Before the GST regime, Indirect taxes in India were extremely complex and intricate. There were multiple levies governed by varied laws and regulations. This complicated the indirect tax domain further. Hence, there were high probabilities of mistakes being committed by taxpayers.
However, once the roll-out of GST was announced, it was anticipated that these complexities would be resolved and we would enter into a utopian world. Nonetheless, as the law started taking shape and was introduced, soon it was realized that we may have come a long way from multiple levies and issues associated with it, but we still have a substantial distance to cover.
GST though is a much simpler version of indirect tax when compared with the erstwhile regime; it has its own set of snags. These issues give rise to errors and mistakes which are commonly committed by organizations. This blog aims at discussing these errors and how technology could help in mitigating them.
Common GST errors committed and how technology can help
Highlighted below are some common mistakes where technology can play a significant role:
Charging correct type of GST: Often it is observed that taxpayers while raising invoices charge incorrect type of GST i.e. CGST+SGST instead of IGST and vice versa. The reason behind this is that taxpayers are not familiar with the place of supply rules. Technology solutions catering to the GST domain have defined rules which flag off such errors and intimate the taxpayer of mistakes committed if any.
Determining the valuation of supply: The GST law comprises valuation rules which are to be followed while computing transaction value for charging GST. The technology solutions according to the pre-defined rules can help a taxpayer in determining whether a specific item is includible in the value of supply or not. For eg. in the case of post supply discounts, the solution may prompt the taxpayer when the discount is being included in the transaction value.
Reconciliations: The GST law is based on the fundamental principle of reconciliations between various factors such as ITC, e-invoicing, e-way bills, revenue, etc. The technology solutions available assists the taxpayers in these time-consuming and tedious reconciliations where taxpayers are bound to make mistakes.
Auto-population of GST returns: The right technology solution when integrated with the company’s ERP can prove to be extremely beneficial. It helps in avoiding any errors that are committed while feeding data into return forms manually.

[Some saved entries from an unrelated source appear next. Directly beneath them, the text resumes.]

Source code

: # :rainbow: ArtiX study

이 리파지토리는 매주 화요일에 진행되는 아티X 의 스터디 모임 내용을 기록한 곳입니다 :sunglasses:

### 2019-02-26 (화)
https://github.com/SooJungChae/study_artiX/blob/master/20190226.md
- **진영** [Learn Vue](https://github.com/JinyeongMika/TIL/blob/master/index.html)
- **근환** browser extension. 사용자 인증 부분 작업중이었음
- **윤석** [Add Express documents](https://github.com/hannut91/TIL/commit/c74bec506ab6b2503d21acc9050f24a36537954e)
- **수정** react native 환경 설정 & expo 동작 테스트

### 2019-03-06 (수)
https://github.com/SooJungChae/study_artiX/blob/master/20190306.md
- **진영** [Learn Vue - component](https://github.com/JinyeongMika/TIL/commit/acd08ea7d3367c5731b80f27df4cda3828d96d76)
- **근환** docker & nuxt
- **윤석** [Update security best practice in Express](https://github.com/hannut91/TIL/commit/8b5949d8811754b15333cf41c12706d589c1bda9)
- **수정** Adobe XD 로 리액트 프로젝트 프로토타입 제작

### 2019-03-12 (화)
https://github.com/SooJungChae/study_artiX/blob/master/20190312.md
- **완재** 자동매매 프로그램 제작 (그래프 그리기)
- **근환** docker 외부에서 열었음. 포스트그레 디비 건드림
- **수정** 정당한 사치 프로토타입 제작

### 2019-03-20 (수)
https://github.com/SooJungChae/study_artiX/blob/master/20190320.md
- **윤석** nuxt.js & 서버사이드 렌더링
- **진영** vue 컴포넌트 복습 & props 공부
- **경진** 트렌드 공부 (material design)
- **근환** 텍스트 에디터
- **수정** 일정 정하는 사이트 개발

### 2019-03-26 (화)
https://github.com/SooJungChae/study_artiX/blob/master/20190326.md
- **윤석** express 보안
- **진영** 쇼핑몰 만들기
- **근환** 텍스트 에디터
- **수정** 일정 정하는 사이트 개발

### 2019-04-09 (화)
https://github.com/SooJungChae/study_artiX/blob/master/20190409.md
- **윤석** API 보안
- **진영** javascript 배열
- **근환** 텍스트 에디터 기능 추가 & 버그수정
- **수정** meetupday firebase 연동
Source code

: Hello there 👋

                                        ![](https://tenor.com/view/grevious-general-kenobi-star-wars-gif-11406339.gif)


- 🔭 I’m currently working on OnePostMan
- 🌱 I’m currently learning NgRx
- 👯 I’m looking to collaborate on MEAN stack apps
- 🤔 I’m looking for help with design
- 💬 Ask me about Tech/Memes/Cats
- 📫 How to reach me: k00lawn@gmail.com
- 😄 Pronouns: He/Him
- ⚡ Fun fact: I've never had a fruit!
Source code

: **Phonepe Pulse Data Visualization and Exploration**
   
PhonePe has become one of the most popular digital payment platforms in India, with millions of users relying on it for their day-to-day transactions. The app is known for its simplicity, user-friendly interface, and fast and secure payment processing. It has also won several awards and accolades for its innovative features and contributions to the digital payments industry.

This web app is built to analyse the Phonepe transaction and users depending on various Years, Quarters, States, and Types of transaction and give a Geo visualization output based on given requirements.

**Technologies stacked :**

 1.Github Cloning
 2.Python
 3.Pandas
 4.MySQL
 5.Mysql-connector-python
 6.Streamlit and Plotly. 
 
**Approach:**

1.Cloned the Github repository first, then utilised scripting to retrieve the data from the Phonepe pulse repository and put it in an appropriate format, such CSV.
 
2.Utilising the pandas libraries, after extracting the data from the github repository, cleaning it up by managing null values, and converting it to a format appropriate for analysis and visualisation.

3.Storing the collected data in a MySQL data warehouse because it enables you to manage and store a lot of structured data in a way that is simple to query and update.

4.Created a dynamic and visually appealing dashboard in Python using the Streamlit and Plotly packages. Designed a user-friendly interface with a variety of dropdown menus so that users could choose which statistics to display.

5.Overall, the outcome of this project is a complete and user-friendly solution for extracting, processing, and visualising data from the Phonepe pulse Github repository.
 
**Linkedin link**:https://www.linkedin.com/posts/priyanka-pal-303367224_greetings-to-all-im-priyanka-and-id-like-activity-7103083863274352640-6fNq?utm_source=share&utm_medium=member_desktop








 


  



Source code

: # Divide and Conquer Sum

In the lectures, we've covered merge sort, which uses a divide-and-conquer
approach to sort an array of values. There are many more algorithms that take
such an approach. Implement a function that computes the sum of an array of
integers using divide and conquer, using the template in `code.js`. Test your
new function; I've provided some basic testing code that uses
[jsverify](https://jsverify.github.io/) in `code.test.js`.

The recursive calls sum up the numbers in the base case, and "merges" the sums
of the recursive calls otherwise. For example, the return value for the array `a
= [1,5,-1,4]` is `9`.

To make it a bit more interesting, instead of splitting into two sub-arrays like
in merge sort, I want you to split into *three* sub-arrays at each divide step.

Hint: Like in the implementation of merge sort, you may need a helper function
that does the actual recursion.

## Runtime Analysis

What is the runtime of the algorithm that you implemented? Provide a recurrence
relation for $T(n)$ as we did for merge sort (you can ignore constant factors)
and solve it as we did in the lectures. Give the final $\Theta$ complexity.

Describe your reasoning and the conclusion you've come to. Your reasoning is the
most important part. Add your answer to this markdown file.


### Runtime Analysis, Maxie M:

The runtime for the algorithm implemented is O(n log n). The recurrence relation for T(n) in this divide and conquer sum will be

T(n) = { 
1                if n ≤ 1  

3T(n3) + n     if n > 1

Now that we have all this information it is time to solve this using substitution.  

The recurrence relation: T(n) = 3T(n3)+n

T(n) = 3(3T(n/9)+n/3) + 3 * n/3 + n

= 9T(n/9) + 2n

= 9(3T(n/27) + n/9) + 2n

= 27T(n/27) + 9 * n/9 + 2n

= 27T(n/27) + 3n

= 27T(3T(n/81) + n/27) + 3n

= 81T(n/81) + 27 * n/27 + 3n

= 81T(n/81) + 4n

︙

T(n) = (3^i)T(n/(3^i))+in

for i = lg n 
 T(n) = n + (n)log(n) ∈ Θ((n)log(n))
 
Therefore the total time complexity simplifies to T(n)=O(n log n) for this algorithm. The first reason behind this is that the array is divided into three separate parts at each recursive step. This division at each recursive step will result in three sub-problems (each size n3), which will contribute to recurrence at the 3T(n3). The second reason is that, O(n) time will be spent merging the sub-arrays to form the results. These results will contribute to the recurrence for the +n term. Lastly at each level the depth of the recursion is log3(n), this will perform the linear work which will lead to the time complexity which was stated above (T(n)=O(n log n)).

Computation of GST: Numerous mistakes are also committed while computing the GST amount manually. This generally happens when the tax team undergoes a change and the new incumbent applies a different rate than the predecessor. The tech solutions could help in following correct and consistent GST rates for the portfolio of supplies.
Streamlining processes and compliances: The GST law is heavily reliant on technology as it requires maximum compliances to be done on the tech-based portal. Any manual intervention in this process could lead to substantial errors. Therefore, technology is the prime solution to avoid such errors.
Simple GST related compliances: There are certain compliances where technology could reduce errors to a large extent such as reverse charge mechanism applicability on specific transactions, non-eligibility of credit for specific expenses, input tax credit reversals on vendor payments not made within 180 days, GST applicability on employee recoveries, etc.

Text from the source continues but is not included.